Another key source is fiqh, the collection of opinions scholars have written to determine how the will of God can be carried out in daily life. Some people include all fiqh as well when they refer to "sharia" or "Islamic law."
So if we're going to talk about sharia law, we need to get specific with what we're dealing with...which leads us to debate at the heart of all of this:
- What qualifies as "sharia"?
- How much of it is based on the authoritative Muslim texts (compared to indigenous customs and religious leader interpretations)?
- How much of it is covered by the 1st Amendment?
- Is not accommodating someone's personal interpretation of sharia a violation of the 1st Amendment?
- What if the majority of people in a city or state want to democratically vote in Islamic-based laws?
But Ali Khan, a law professor at Washburn University, sees a scenario where non-Muslims could be governed by Islamic law.
"Right now Islam is expanding in the United States," he says. "Now suppose that Muslims become a majority in a particular state; I think then the state laws would reflect Islamic law."

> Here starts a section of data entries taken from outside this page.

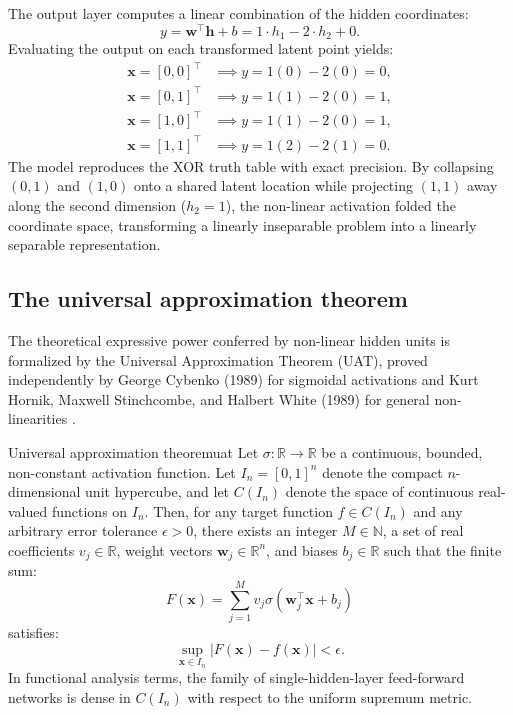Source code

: \documentclass[../../../main.tex]{subfiles}
\begin{document}
The output layer computes a linear combination of the hidden coordinates:
\begin{equation}
y = \mathbf{w}^\top \mathbf{h} + b = 1 \cdot h_1 - 2 \cdot h_2 + 0.
\end{equation}
Evaluating the output on each transformed latent point yields:
\begin{align}
\mathbf{x} = [0, 0]^\top &\implies y = 1(0) - 2(0) = 0, \\
\mathbf{x} = [0, 1]^\top &\implies y = 1(1) - 2(0) = 1, \\
\mathbf{x} = [1, 0]^\top &\implies y = 1(1) - 2(0) = 1, \\
\mathbf{x} = [1, 1]^\top &\implies y = 1(2) - 2(1) = 0.
\end{align}
The model reproduces the XOR truth table with exact precision. By collapsing $(0,1)$ and $(1,0)$ onto a shared latent location while projecting $(1,1)$ away along the second dimension ($h_2 = 1$), the non-linear activation folded the coordinate space, transforming a linearly inseparable problem into a linearly separable representation.

\subsection{The universal approximation theorem}
\label{subsec:universal_approximation_theorem}

The theoretical expressive power conferred by non-linear hidden units is formalized by the Universal Approximation Theorem (UAT), proved independently by George Cybenko (1989) for sigmoidal activations \citep{cybenko1989} and Kurt Hornik, Maxwell Stinchcombe, and Halbert White (1989) for general non-linearities \citep{hornik1989}.

\begin{theorem}{Universal approximation theorem}{uat}
Let $\sigma: \mathbb{R} \to \mathbb{R}$ be a continuous, bounded, non-constant activation function. Let $I_n = [0, 1]^n$ denote the compact $n$-dimensional unit hypercube, and let $C(I_n)$ denote the space of continuous real-valued functions on $I_n$. Then, for any target function $f \in C(I_n)$ and any arbitrary error tolerance $\epsilon > 0$, there exists an integer $M \in \mathbb{N}$, a set of real coefficients $v_j \in \mathbb{R}$, weight vectors $\mathbf{w}_j \in \mathbb{R}^n$, and biases $b_j \in \mathbb{R}$ such that the finite sum:
\begin{equation}
F(\mathbf{x}) = \sum_{j=1}^M v_j \sigma\left(\mathbf{w}_j^\top \mathbf{x} + b_j\right)
\end{equation}
satisfies:
\begin{equation}
\sup_{\mathbf{x} \in I_n} \left| F(\mathbf{x}) - f(\mathbf{x}) \right| < \epsilon.
\end{equation}
In functional analysis terms, the family of single-hidden-layer feed-forward networks is dense in $C(I_n)$ with respect to the uniform supremum metric.
\end{theorem}
\end{document}
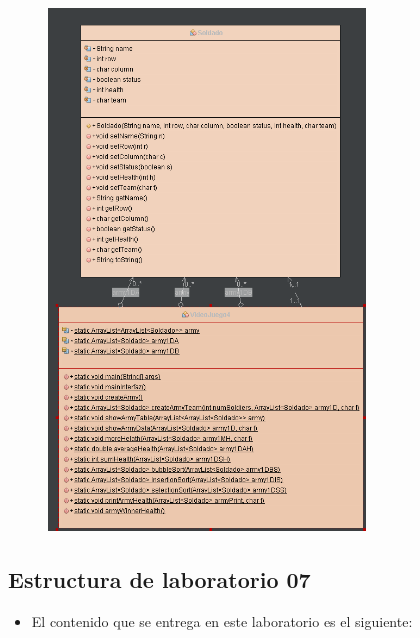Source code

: \documentclass{article}
\begin{document}
        \begin{figure}[H]
            \centering
            \includegraphics[width=0.75\textwidth,keepaspectratio]{img/diagrama07.png}
            \caption{}
        \end{figure}

    \newpage
	\subsection{Estructura de laboratorio 07}
    \begin{itemize}	
		\item El contenido que se entrega en este laboratorio es el siguiente:
	\end{itemize}
	
\end{document}
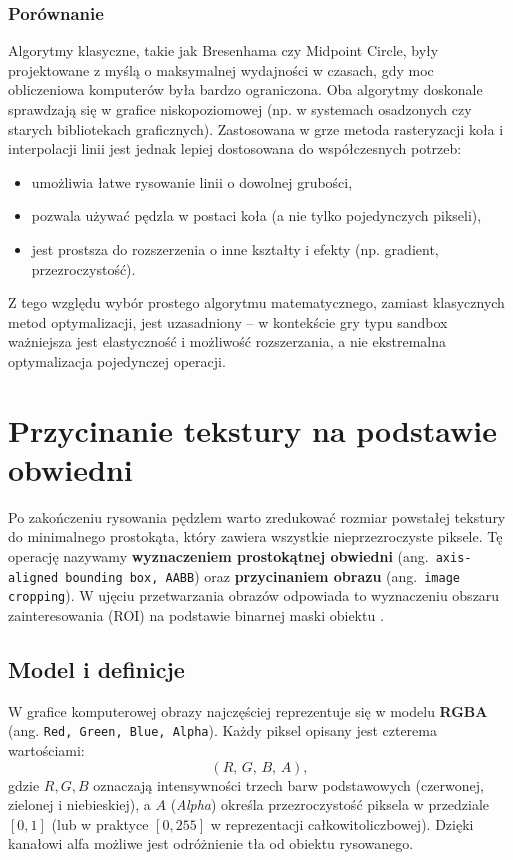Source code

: \documentclass[a4paper,12pt]{book} %
\begin{document}
\subsubsection*{Porównanie}
Algorytmy klasyczne, takie jak Bresenhama czy Midpoint Circle, były projektowane z myślą o maksymalnej wydajności w czasach, gdy moc obliczeniowa komputerów była bardzo ograniczona. 
Oba algorytmy doskonale sprawdzają się w grafice niskopoziomowej (np. w systemach osadzonych czy starych bibliotekach graficznych). 
Zastosowana w grze metoda rasteryzacji koła i interpolacji linii jest jednak lepiej dostosowana do współczesnych potrzeb:
\begin{itemize}
    \item umożliwia łatwe rysowanie linii o dowolnej grubości,
    \item pozwala używać pędzla w postaci koła (a nie tylko pojedynczych pikseli),
    \item jest prostsza do rozszerzenia o inne kształty i efekty (np. gradient, przezroczystość).
\end{itemize}

Z tego względu wybór prostego algorytmu matematycznego, zamiast klasycznych metod optymalizacji, jest uzasadniony – w kontekście gry typu sandbox 
ważniejsza jest elastyczność i możliwość rozszerzania, a nie ekstremalna optymalizacja pojedynczej operacji.

\section{Przycinanie tekstury na podstawie obwiedni}

Po zakończeniu rysowania pędzlem warto zredukować rozmiar powstałej tekstury do minimalnego prostokąta, który zawiera wszystkie nieprzezroczyste piksele. Tę operację nazywamy \textbf{wyznaczeniem prostokątnej obwiedni} (ang.\ \texttt{axis-aligned bounding box, AABB}) oraz \textbf{przycinaniem obrazu} (ang.\ \texttt{image cropping}). W ujęciu przetwarzania obrazów odpowiada to wyznaczeniu obszaru zainteresowania (ROI) na podstawie binarnej maski obiektu \cite{Morfologia_1, Graphics}.

\subsection{Model i definicje}

W grafice komputerowej obrazy najczęściej reprezentuje się w modelu \textbf{RGBA} (ang. \texttt{Red, Green, Blue, Alpha}). 
Każdy piksel opisany jest czterema wartościami:
\[
(R,\,G,\,B,\,A),
\]
gdzie \(R,G,B\) oznaczają intensywności trzech barw podstawowych (czerwonej, zielonej i niebieskiej), 
a \(A\) (\emph{Alpha}) określa przezroczystość piksela w przedziale \([0,1]\) (lub w praktyce \([0,255]\) w reprezentacji całkowitoliczbowej). 
Dzięki kanałowi alfa możliwe jest odróżnienie tła od obiektu rysowanego.
\end{document}
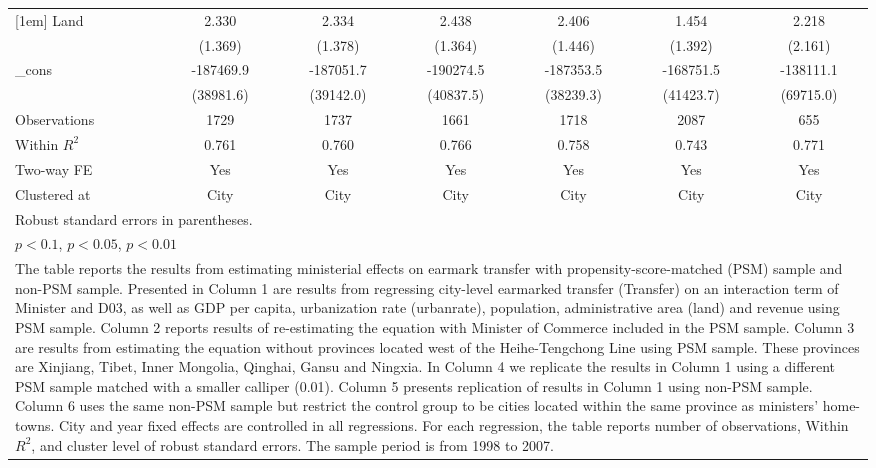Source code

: \documentclass[11pt,a4paper]{article}
\begin{document}
\begin{center}
\begin{scriptsize}
{\begin{tabular}{l*{6}{c}}
[1em]
Land        &       2.330\sym{*}  &       2.334\sym{*}  &       2.438\sym{*}  &        2.406\sym{*}    &         1.454         &       2.218    \\
            &     (1.369)         &     (1.378)         &     (1.364)         &     (1.446)         &       (1.392)         &     (2.161)            \\
[1em]
\_cons      &   -187469.9\sym{***}&   -187051.7\sym{***}&   -190274.5\sym{***}&  -187353.5\sym{***} &  -168751.5\sym{***}&   -138111.1\sym{*} \\
            &   (38981.6)         &   (39142.0)         &   (40837.5)         & (38239.3)    &   (41423.7)         &   (69715.0)         \\
\hline
Observations        &        1729         &        1737         &        1661         &       1718         &         2087         &         655          \\
Within $R^{2}$       &       0.761         &       0.760         &       0.766         &       0.758          &      0.743         &       0.771         \\
Two-way FE    &   Yes    &      Yes     &   Yes         &      Yes            &     Yes           &           Yes            \\
Clustered at      &        City         &        City         &        City         &        City         &        City         &        City         \\
\hline\hline
\multicolumn{7}{l}{\footnotesize Robust standard errors in parentheses.}\\
\multicolumn{7}{l}{\footnotesize \sym{*} \(p<0.1\), \sym{**} \(p<0.05\), \sym{***} \(p<0.01\)}\\
\multicolumn{7}{p{14.5cm}}{\footnotesize The table reports the results from estimating ministerial effects on earmark transfer with propensity-score-matched (PSM) sample and non-PSM sample. Presented in Column 1 are results from regressing city-level earmarked transfer (Transfer) on an interaction term of Minister and D03, as well as GDP per capita, urbanization rate (urbanrate), population, administrative area (land) and revenue using PSM sample. Column 2 reports results of re-estimating the equation with Minister of Commerce included in the PSM sample. Column 3 are results from estimating the equation without provinces located west of the Heihe-Tengchong Line using PSM sample. These provinces are Xinjiang, Tibet, Inner Mongolia, Qinghai, Gansu and Ningxia. In Column 4 we replicate the results in Column 1 using a different PSM sample matched with a smaller calliper (0.01). Column 5 presents replication of results in Column 1 using non-PSM sample. Column 6 uses the same non-PSM sample but restrict the control group to be cities located within the same province as ministers' home-towns. City and year fixed effects are controlled in all regressions. For each regression, the table reports number of observations, Within $R^{2}$, and cluster level of robust standard errors. The sample period is from 1998 to 2007. }\\
\end{tabular}
}


\end{scriptsize}
\end{center}
\end{document}
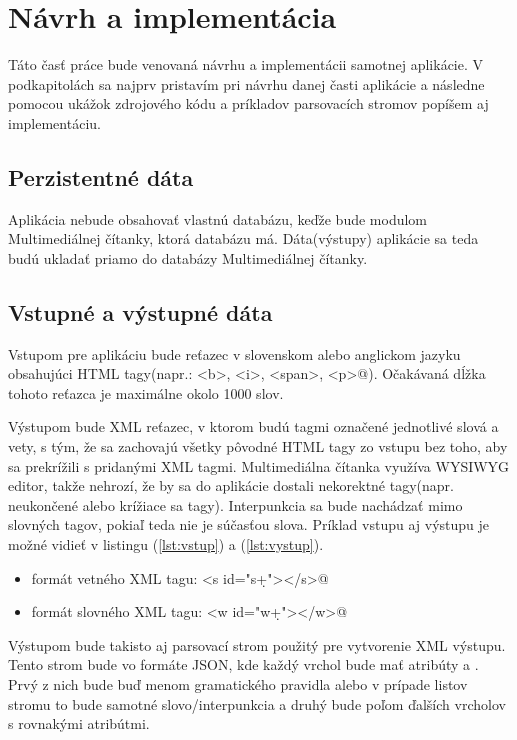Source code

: \documentclass[12pt,a4paper]{report}
\theoremstyle{definition}
\theoremstyle{remark}
\begin{document}

\chapter{Návrh a implementácia}
Táto časť práce bude venovaná návrhu a implementácii samotnej aplikácie. V podkapitolách sa najprv pristavím pri návrhu danej časti aplikácie a následne pomocou ukážok zdrojového kódu a príkladov parsovacích stromov popíšem aj implementáciu.

\section{Perzistentné dáta}
Aplikácia nebude obsahovať vlastnú databázu, keďže bude modulom Multimediálnej čítanky, ktorá databázu má. Dáta(výstupy) aplikácie sa teda budú ukladať priamo do databázy Multimediálnej čítanky.

\section{Vstupné a výstupné dáta}
Vstupom pre aplikáciu bude reťazec v slovenskom alebo anglickom jazyku obsahujúci HTML tagy(napr.: \verb@<b>, <i>, <span>, <p>@). Očakávaná dĺžka tohoto reťazca je maximálne okolo 1000 slov.

Výstupom bude XML reťazec, v ktorom budú tagmi označené jednotlivé slová a vety, s tým, že sa zachovajú všetky pôvodné HTML tagy zo vstupu bez toho, aby sa prekrížili s pridanými XML tagmi. Multimediálna čítanka využíva WYSIWYG editor, takže nehrozí, že by sa do aplikácie dostali nekorektné tagy(napr. neukončené alebo krížiace sa tagy). Interpunkcia sa bude nachádzať mimo slovných tagov, pokiaľ teda nie je súčasťou slova. Príklad vstupu aj výstupu je možné vidieť v listingu (\ref{lst:vstup}) a (\ref{lst:vystup}).  
\begin{itemize}
\item formát vetného XML tagu: \verb@<s id="s\d+"></s>@
\item formát slovného XML tagu: \verb@<w id="w\d+"></w>@
\end{itemize}

Výstupom bude takisto aj parsovací strom použitý pre vytvorenie XML výstupu. Tento strom bude vo formáte JSON, kde každý vrchol bude mať atribúty \verb@name@ a \verb@children@. Prvý z nich bude buď menom gramatického pravidla alebo v prípade listov stromu to bude samotné slovo/interpunkcia a druhý bude poľom ďalších vrcholov s rovnakými atribútmi.
\end{document}
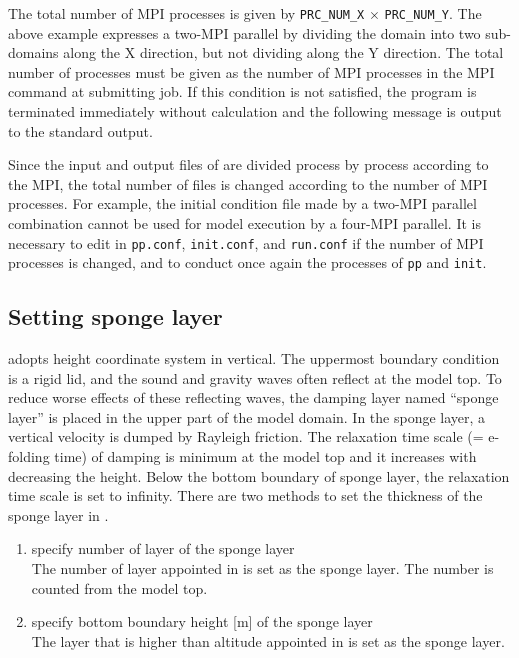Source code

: The total number of MPI processes is given by \verb|PRC_NUM_X| $\times$ \verb|PRC_NUM_Y|.
The above example expresses a two-MPI parallel by dividing the domain into two sub-domains along the X direction, but not dividing along the Y direction. The total number of processes must be given as the number of MPI processes in the MPI command at submitting job.
If this condition is not satisfied,  the program is terminated immediately without calculation and the following message is output to the standard output.

Since the input and output files of \scalerm are divided process by process according to the MPI, the total number of files is changed according to the number of MPI processes.
For example, the initial condition file made by a two-MPI parallel combination cannot be used for model execution by a four-MPI parallel.
It is necessary to edit  in \verb|pp.conf|, \verb|init.conf|, and \verb|run.conf| if the number of MPI processes is changed,
and to conduct once again the processes of \verb|pp| and \verb|init|.


\subsection{Setting sponge layer} \label{subsec:raydamp}

\scalerm adopts height coordinate system in vertical. The uppermost boundary condition is a rigid lid, and the sound and gravity waves often reflect at the model top. To reduce worse effects of these reflecting waves, the damping layer named ``sponge layer'' is placed in the upper part of the model domain. In the sponge layer, a vertical velocity is dumped by Rayleigh friction. The relaxation time scale (= e-folding time) of damping is minimum at the model top and it increases with decreasing the height. Below the bottom boundary of sponge layer, the relaxation time scale is set to infinity.
There are two methods to set the thickness of the sponge layer in .

\begin{enumerate}
\item specify number of layer of the sponge layer \\
  The number of layer appointed in  is set as the sponge layer. The number is counted from the model top.
\item specify bottom boundary height [m] of the sponge layer \\
  The layer that is higher than altitude appointed in  is set as the sponge layer.
\end{enumerate}

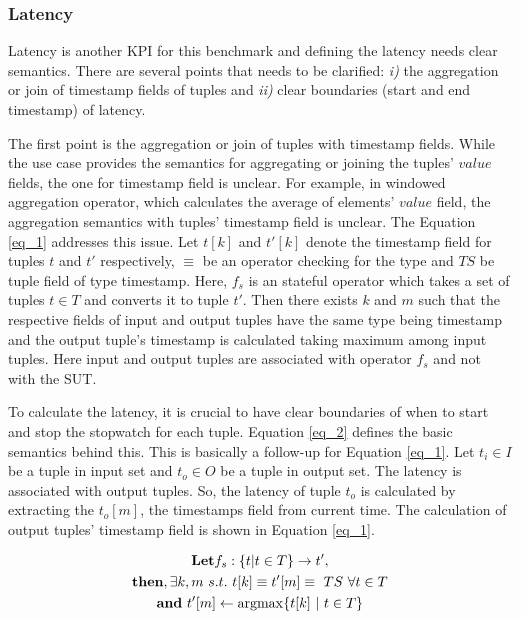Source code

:\subsubsection{Latency}
\label{sec_latency}
Latency is another KPI for this benchmark and defining the latency needs clear semantics. There are several points that needs to be clarified: \textit{i)} the aggregation or join of timestamp fields of tuples and \textit{ii)} clear boundaries (start and end timestamp) of latency.

The first point is the aggregation or join of tuples with timestamp fields. While the use case provides the semantics for aggregating or joining the tuples' $value$ fields, the one for timestamp field is unclear. For example, in windowed aggregation operator, which calculates the average of elements' $value$ field, the aggregation semantics with tuples' timestamp field is unclear.  The Equation \ref{eq_1} addresses this issue. Let $t[k]$ and $t'[k]$ denote the timestamp field for tuples $t$ and $t'$ respectively,  $\equiv$ be an operator checking for the type and $TS$ be tuple field of type timestamp. Here, $f_{s}$ is an stateful operator which takes a set of tuples $t \in T$ and converts it to tuple $t'$. Then there exists $k$ and $m$ such that the respective fields of input and output tuples have the same type being timestamp and the output tuple's timestamp is calculated taking maximum among input tuples. Here input and output tuples are associated with operator $f_{s}$ and not with the SUT.

To calculate the latency, it is crucial to have clear boundaries of when to start and stop the stopwatch for each tuple. Equation \ref{eq_2} defines the basic semantics behind this. This is basically a follow-up for Equation \ref{eq_1}. Let $t_{i} \in I$ be a tuple in input set and $t_{o} \in O$ be a tuple in output set. The latency is associated with output tuples. So, the latency of tuple $t_{o}$ is calculated by extracting the $t_{o}[m]$, the timestamps field from current time. The calculation of output tuples' timestamp field is shown in Equation \ref{eq_1}. 


\begin{equation}
  \begin{gathered}
\textbf{Let} f_{s}:\{t| t\in T \} \to t'  , \\
  \textbf{then}, \exists k,m \ s.t. \ t[k]  \equiv t'[m] \equiv \ TS \ \forall t \in T\\
  \textbf{and} \ t'[m] \gets \argmax\{t[k] \ | \ t \in T\}  
    \end{gathered}
      \label{eq_1} 
  \end{equation}

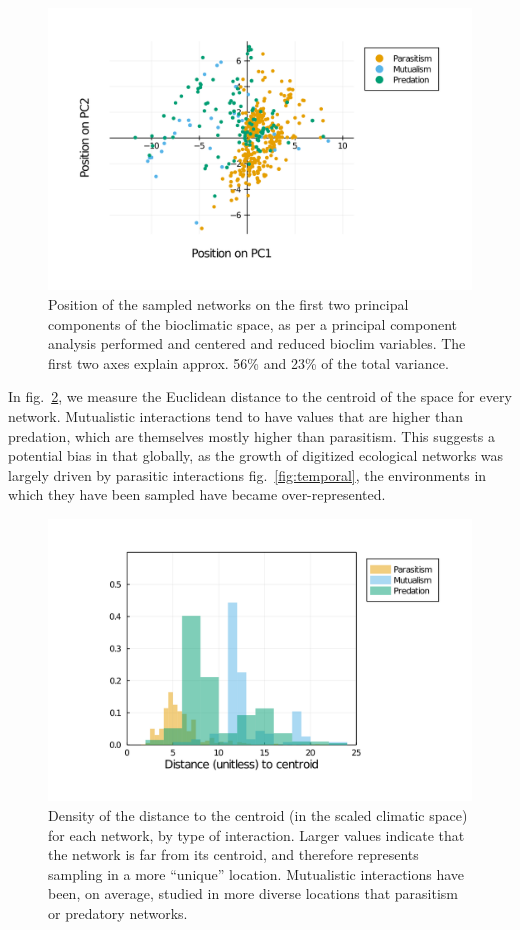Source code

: \documentclass[11pt]{article}
\makeatletter
\def\maxwidth{\ifdim\Gin@nat@width>\linewidth\linewidth
\else\Gin@nat@width\fi}
\let\Oldincludegraphics\includegraphics
\renewcommand{\includegraphics}[1]{\Oldincludegraphics[width=\maxwidth]{#1}}
\makeatother
\begin{document}
\begin{figure}
\hypertarget{fig:pca}{%
\centering
\includegraphics{figures/networks_pca.png}
\caption{Position of the sampled networks on the first two principal
components of the bioclimatic space, as per a principal component
analysis performed and centered and reduced bioclim variables. The first
two axes explain approx. 56\% and 23\% of the total
variance.}\label{fig:pca}
}
\end{figure}

In fig.~\ref{fig:ecc}, we measure the Euclidean distance to the centroid
of the space for every network. Mutualistic interactions tend to have
values that are higher than predation, which are themselves mostly
higher than parasitism. This suggests a potential bias in that globally,
as the growth of digitized ecological networks was largely driven by
parasitic interactions fig.~\ref{fig:temporal}, the environments in
which they have been sampled have became over-represented.

\begin{figure}
\hypertarget{fig:ecc}{%
\centering
\includegraphics{figures/distance_to_centroid.png}
\caption{Density of the distance to the centroid (in the scaled climatic
space) for each network, by type of interaction. Larger values indicate
that the network is far from its centroid, and therefore represents
sampling in a more ``unique'' location. Mutualistic interactions have
been, on average, studied in more diverse locations that parasitism or
predatory networks.}\label{fig:ecc}
}
\end{figure}
\end{document}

Khan notes that the heavily Muslim city of Dearborn, Mich., passed an ordinance that allows the call to prayer to be broadcast over loudspeakers. Khan believes that the rapid growth of American Islam means that more towns will enact laws friendly to the religion — such as banning alcohol or gambling. Of course, Christians have already done that in some cases by creating dry counties or passing blue laws that prohibit shopping on Sunday.
But religious accommodation can go only so far, says Clark Lombardi, a Shariah law expert at the University of Washington. Even if an entire state converted to a "Taliban-esque version of Islam," he says, the courts would not allow it to force women to wear veils, for example — that would violate their First Amendment rights.
"So we're not going to see hand chopping off, we're not going to see retaliatory violence, we're not going to see underage marriages, we're not going to see polygamous marriage," Lombardi says. "The U.S. court wouldn't do it. It's contrary to public policy, and they would refuse to apply that particular foreign law."
Of course, there are many laws on the books here based in Jewish, Christian and Mormon holy texts and traditions, and the Church and State battle has long been a part of American discourse.
But at the end of the day, the Constitution is the law of the land - no matter what religion the majority of Americans believe. Explictly banning anything related to "Islamic sharia dominance" would just be redundant.